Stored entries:
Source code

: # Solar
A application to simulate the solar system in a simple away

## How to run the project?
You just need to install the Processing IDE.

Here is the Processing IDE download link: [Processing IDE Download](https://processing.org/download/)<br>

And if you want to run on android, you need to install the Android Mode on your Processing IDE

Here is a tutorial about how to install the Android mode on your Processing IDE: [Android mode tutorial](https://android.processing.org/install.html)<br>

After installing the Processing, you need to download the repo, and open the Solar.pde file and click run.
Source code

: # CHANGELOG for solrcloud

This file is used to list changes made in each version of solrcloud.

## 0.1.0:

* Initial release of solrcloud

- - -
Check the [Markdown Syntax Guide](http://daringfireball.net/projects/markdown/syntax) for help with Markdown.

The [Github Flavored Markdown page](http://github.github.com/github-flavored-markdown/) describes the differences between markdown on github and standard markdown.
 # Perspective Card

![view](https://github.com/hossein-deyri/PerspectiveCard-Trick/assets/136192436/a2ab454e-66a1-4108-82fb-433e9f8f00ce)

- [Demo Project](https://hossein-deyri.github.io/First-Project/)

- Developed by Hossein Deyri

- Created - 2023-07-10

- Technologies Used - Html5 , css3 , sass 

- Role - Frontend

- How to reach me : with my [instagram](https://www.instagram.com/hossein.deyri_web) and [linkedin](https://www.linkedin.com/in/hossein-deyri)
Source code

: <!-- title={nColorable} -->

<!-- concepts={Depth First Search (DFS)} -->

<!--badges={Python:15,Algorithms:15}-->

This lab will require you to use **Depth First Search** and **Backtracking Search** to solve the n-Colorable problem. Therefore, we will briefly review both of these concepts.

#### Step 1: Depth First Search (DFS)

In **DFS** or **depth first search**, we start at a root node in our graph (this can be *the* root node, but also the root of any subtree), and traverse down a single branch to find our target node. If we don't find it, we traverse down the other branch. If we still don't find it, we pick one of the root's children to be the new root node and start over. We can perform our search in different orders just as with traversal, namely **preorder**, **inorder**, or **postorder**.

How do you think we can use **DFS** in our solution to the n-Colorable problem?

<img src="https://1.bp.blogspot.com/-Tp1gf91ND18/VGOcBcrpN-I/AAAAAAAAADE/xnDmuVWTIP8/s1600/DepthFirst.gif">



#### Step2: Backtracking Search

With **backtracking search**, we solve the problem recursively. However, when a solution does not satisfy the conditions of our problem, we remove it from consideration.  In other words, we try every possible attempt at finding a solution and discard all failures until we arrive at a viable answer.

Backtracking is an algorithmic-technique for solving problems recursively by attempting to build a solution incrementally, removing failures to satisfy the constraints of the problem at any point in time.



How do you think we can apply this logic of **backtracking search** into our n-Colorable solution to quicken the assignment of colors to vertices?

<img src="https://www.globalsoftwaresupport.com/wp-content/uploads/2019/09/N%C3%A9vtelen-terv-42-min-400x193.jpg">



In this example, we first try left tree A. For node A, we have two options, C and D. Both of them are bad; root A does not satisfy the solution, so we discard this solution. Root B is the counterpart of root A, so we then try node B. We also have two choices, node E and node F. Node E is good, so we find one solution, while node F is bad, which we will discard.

--- Activity ---
Filter the records above for the string "markdown" and copy each matching line.

--- Reply to the exercise ---
Check the [Markdown Syntax Guide](http://daringfireball.net/projects/markdown/syntax) for help with Markdown.
The [Github Flavored Markdown page](http://github.github.com/github-flavored-markdown/) describes the differences between markdown on github and standard markdown.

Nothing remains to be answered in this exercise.